The problem sounds simple — “just reject requests when there are too many.” But the implementation details matter enormously. Pick the wrong algorithm and you get bursty traffic patterns, wasted capacity, or worse — a rate limiter that lets through the exact traffic you wanted to block. Let’s walk through the four algorithms every engineer should understand, with working Go implementations.

1. Fixed Window Counter

The simplest approach: divide time into fixed windows (e.g., 1-minute intervals) and count requests within each window. When the count exceeds the limit, reject until the window resets.

type FixedWindowLimiter struct {
    mu       sync.Mutex
    limit    int
    window   time.Duration
    count    int
    windowStart time.Time
}

func (l *FixedWindowLimiter) Allow() bool {
    l.mu.Lock()
    defer l.mu.Unlock()

    now := time.Now()
    if now.Sub(l.windowStart) >= l.window {
        l.windowStart = now
        l.count = 0
    }

    if l.count >= l.limit {
        return false
    }
    l.count++
    return true
}

Pros: Simple, minimal memory (one counter per key).

Cons: Traffic bursts at window boundaries. If your limit is 100 req/min, a client can send 100 requests at 11:59:59 and another 100 at 12:00:01 — 200 requests in 2 seconds. This “boundary burst” is the algorithm’s fatal flaw.

2. Sliding Window Log

Instead of counting in fixed intervals, keep a log (timestamp) of every request. To decide if a new request is allowed, count how many timestamps fall within the last N seconds. Old timestamps get pruned.

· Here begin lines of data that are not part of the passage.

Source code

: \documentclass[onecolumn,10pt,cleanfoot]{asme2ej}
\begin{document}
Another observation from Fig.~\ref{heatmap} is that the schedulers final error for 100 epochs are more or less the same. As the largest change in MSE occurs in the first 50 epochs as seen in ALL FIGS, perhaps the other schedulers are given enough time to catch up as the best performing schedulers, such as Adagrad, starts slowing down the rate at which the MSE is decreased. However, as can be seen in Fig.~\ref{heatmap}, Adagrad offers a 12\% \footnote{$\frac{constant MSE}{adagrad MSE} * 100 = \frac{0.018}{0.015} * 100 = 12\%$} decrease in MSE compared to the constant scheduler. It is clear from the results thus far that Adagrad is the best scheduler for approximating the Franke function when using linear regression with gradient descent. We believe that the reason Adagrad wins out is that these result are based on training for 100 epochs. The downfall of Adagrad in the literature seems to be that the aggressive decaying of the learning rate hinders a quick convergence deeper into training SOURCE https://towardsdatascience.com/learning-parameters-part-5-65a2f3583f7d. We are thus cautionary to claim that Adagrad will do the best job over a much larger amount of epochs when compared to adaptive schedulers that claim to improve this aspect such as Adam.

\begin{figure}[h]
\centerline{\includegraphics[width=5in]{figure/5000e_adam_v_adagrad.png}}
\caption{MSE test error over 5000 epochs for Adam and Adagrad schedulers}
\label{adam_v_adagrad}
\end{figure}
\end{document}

type SlidingLogLimiter struct {
    mu     sync.Mutex
    limit  int
    window time.Duration
    logs   []time.Time
}

func (l *SlidingLogLimiter) Allow() bool {
    l.mu.Lock()
    defer l.mu.Unlock()

    now := time.Now()
    cutoff := now.Add(-l.window)

    // Prune old entries
    valid := l.logs[:0]
    for _, t := range l.logs {
        if t.After(cutoff) {
            valid = append(valid, t)
        }
    }
    l.logs = valid

    if len(l.logs) >= l.limit {
        return false
    }
    l.logs = append(l.logs, now)
    return true
}

Pros: Accurate. No boundary bursts — it truly enforces “N requests per rolling window.”

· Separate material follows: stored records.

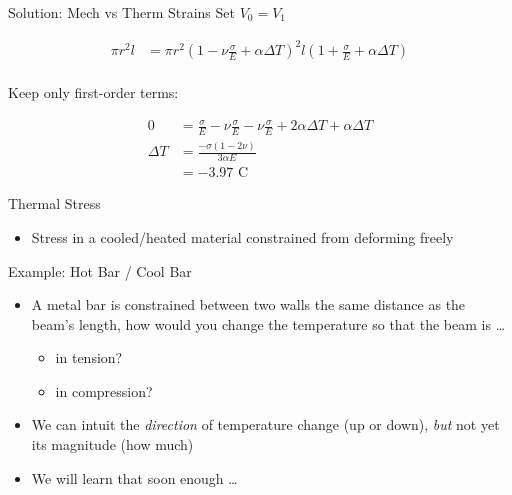 \documentclass[10pt, svgnames]{beamer}
\begin{document}
\begin{frame}[label={sec:orgc38f22f}]{Solution: Mech vs Therm Strains}
Set \(V_0 = V_{1}\)

\begin{align*}
    \pi r^{2} l &= \pi r^{2}\left(1 - \nu \frac{\sigma}{E} + \alpha \Delta T \right)^{2} l\left( 1 + \frac{\sigma}{E} + \alpha \Delta T \right) \\
\end{align*}

Keep only first-order terms:

\begin{align*}
    0 &= \frac{\sigma}{E} -\nu \frac{\sigma}{E} -\nu \frac{\sigma}{E} + 2\alpha \Delta T + \alpha \Delta T \\
    \Delta T &= \frac{-\sigma(1 - 2 \nu)}{3 \alpha E} \\
      &= -3.97 \text{ C}
\end{align*}
\end{frame}

\begin{frame}[label={sec:org9c12122}]{Thermal Stress}
\begin{itemize}
\item Stress in a cooled/heated material constrained from deforming freely
\end{itemize}
\end{frame}

\begin{frame}[label={sec:orga697cfa}]{Example: Hot Bar / Cool Bar}
\begin{itemize}
\item A metal bar is constrained between two walls the same distance as the
beam's length, how would you change the temperature so that the beam
is \ldots{}

\begin{itemize}
\item in tension?

\item in compression?
\end{itemize}

\item We can intuit the \emph{direction} of temperature change (up or down),
\emph{but} not yet its magnitude (how much)

\item We will learn that soon enough \ldots{}
\end{itemize}
\end{frame}
\end{document}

Cons: Memory grows linearly with request count. For high-throughput services, storing a timestamp per request is expensive. This works fine for per-user limits with moderate traffic but doesn’t scale to high-volume keys.

3. Token Bucket

This is the algorithm used by AWS API Gateway and most production systems. Imagine a bucket that holds tokens. Tokens are added at a fixed rate (the “refill rate”). Each request consumes one token. If the bucket is empty, the request is rejected. The bucket has a maximum capacity, allowing controlled bursts.

type TokenBucketLimiter struct {
    mu         sync.Mutex
    tokens     float64
    maxTokens  float64
    refillRate float64 // tokens per second
    lastRefill time.Time
}

func NewTokenBucket(maxTokens, refillRate float64) *TokenBucketLimiter {
    return &TokenBucketLimiter{
        tokens:     maxTokens,
        maxTokens:  maxTokens,
        refillRate: refillRate,
        lastRefill: time.Now(),
    }
}

func (l *TokenBucketLimiter) Allow() bool {
    l.mu.Lock()
    defer l.mu.Unlock()

    now := time.Now()
    elapsed := now.Sub(l.lastRefill).Seconds()
    l.tokens = math.Min(l.maxTokens, l.tokens + elapsed*l.refillRate)
    l.lastRefill = now

    if l.tokens < 1 {
        return false
    }
    l.tokens--
    return true
}

Pros: Allows controlled bursts (up to maxTokens), memory-efficient (just a counter + timestamp), and the math is O(1) per request. This is the gold standard for most APIs.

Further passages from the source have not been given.